Dataset items
-----

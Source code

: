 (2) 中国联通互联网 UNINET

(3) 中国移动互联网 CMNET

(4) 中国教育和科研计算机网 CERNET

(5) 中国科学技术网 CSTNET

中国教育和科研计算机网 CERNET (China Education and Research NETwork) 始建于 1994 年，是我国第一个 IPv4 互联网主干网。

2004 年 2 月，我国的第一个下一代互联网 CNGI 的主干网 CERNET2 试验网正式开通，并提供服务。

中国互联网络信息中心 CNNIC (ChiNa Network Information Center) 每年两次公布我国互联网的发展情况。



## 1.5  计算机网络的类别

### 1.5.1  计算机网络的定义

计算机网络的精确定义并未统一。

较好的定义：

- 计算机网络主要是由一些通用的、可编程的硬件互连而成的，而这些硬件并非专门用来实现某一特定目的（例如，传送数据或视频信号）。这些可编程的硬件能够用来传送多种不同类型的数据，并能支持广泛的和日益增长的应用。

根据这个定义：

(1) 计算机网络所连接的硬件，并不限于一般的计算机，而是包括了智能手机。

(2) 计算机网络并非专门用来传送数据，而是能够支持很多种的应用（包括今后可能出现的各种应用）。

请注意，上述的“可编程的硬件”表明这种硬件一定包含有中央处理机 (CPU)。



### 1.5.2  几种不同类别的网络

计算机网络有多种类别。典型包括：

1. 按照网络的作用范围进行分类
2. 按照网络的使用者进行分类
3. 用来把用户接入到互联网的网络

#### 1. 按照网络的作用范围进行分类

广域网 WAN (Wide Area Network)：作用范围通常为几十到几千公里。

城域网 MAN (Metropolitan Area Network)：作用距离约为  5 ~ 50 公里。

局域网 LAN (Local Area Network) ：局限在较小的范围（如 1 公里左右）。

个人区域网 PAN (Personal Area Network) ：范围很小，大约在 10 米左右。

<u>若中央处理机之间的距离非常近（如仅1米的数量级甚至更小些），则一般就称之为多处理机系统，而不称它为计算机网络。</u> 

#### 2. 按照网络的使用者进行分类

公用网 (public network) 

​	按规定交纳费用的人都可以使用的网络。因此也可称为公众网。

-----

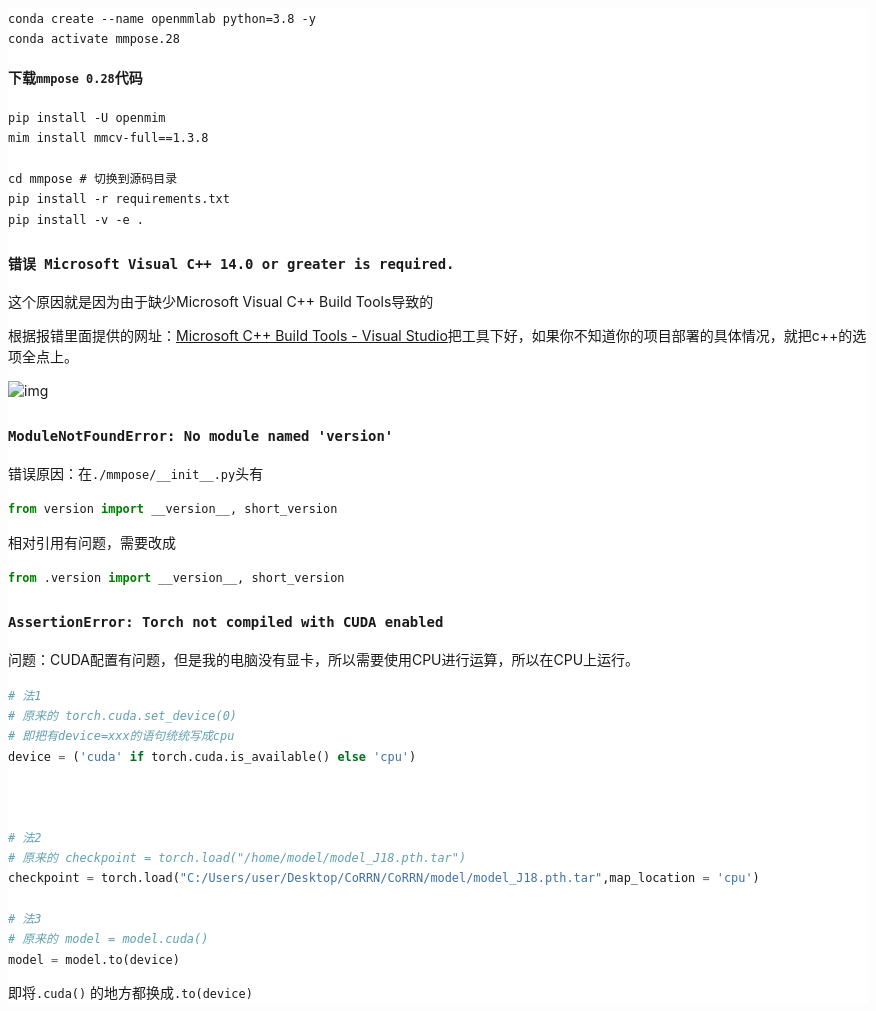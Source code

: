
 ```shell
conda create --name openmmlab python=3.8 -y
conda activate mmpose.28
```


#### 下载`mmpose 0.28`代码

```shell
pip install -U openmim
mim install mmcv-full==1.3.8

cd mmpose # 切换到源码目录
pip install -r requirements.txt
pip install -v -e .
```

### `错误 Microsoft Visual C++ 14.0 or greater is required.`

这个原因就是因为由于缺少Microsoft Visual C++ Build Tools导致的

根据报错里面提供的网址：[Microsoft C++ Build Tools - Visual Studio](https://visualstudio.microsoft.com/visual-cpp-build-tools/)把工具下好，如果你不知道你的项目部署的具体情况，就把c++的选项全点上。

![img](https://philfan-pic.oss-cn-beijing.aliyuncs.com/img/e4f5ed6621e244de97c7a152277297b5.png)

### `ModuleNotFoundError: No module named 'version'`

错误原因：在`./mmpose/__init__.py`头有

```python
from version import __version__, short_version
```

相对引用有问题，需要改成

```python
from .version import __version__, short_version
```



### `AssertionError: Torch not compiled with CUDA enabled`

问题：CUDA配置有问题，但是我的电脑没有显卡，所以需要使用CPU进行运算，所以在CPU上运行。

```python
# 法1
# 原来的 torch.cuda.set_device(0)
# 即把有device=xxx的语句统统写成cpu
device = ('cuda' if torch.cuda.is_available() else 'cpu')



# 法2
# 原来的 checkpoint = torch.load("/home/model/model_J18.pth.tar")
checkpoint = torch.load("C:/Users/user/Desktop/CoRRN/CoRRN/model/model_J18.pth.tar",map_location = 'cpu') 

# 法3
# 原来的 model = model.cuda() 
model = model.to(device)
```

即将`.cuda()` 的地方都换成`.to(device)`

-----

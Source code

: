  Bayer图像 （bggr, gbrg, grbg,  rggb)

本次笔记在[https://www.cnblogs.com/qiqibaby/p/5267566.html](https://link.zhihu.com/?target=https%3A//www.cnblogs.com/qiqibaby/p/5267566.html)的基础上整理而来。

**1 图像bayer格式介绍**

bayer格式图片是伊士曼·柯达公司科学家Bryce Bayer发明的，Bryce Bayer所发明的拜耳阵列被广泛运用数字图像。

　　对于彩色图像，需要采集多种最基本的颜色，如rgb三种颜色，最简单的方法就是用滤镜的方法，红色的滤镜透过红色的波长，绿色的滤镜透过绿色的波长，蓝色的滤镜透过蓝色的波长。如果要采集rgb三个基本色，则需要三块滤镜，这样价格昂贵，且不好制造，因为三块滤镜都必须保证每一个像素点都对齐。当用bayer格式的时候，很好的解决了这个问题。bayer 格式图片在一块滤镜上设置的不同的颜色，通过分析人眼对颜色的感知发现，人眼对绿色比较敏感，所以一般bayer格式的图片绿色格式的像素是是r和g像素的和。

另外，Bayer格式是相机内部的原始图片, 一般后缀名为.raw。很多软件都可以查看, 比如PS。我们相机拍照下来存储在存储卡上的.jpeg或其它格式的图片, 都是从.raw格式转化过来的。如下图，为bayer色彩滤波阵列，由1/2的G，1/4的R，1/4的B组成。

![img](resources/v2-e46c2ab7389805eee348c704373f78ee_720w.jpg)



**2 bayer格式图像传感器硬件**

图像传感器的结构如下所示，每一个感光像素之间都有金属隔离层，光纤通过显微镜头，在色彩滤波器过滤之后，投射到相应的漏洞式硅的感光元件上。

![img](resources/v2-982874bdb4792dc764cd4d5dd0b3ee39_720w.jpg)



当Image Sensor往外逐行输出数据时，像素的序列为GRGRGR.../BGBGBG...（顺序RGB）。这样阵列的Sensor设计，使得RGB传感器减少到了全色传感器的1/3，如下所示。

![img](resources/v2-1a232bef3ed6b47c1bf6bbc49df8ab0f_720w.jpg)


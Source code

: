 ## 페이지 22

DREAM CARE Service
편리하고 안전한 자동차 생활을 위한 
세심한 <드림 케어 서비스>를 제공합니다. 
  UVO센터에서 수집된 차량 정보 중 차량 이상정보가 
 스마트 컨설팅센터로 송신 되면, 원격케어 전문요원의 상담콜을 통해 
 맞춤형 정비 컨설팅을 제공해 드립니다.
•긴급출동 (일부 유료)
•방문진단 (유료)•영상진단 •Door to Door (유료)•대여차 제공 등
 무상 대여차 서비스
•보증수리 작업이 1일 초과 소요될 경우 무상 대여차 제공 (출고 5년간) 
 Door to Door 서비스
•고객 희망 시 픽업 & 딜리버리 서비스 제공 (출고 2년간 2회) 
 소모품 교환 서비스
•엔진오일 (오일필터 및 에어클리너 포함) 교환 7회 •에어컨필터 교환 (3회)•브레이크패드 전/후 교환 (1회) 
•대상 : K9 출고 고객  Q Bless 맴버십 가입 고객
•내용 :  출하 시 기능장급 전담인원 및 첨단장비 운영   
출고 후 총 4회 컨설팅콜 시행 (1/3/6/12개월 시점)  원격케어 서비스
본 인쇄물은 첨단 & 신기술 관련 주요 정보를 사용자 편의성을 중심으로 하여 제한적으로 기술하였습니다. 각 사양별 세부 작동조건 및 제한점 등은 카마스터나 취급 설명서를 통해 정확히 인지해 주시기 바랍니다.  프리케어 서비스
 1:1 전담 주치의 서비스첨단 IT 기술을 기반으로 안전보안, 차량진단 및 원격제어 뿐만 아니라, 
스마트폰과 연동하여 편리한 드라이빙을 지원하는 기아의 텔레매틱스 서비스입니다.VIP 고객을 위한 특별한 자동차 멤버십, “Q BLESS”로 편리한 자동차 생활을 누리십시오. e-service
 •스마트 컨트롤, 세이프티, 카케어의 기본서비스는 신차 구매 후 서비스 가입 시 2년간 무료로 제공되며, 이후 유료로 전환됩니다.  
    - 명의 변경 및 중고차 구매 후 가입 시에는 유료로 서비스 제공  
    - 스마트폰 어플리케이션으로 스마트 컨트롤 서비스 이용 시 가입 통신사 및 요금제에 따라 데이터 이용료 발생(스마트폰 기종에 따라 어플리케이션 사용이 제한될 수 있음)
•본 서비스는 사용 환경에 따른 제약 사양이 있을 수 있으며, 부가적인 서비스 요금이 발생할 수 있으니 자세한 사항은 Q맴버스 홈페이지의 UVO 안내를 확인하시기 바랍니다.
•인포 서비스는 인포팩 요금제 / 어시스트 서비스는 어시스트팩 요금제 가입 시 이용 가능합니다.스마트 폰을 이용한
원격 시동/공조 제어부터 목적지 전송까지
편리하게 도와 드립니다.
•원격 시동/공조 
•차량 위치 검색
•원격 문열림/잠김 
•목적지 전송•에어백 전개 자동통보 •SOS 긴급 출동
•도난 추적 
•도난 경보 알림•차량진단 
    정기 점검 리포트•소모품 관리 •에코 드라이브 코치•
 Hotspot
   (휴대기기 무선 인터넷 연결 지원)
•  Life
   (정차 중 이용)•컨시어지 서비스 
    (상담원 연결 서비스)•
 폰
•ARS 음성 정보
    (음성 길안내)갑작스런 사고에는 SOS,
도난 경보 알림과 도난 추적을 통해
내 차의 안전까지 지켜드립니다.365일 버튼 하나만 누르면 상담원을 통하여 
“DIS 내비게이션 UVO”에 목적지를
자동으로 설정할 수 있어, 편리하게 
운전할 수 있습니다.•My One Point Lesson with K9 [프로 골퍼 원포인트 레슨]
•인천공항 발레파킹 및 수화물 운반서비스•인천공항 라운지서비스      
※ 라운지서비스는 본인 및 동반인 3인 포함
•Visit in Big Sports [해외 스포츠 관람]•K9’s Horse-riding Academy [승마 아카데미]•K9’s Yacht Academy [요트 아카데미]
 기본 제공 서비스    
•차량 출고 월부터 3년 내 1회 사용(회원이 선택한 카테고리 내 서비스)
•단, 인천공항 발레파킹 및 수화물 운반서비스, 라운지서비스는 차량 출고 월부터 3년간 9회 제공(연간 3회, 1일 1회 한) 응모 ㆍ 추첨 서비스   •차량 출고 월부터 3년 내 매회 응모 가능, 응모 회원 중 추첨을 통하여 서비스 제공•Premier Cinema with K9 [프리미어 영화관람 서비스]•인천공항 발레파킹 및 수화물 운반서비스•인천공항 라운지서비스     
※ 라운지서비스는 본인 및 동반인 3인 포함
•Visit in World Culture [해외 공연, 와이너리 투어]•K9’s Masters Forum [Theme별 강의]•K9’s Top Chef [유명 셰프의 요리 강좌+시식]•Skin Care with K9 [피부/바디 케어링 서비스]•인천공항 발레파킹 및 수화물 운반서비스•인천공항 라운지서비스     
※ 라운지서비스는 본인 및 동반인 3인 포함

-----

◆ AIM OF THE EXERCISE
Please say how many lines in the records above contain the string "import", giving no other words.

◆ SOLVED PROBLEM
2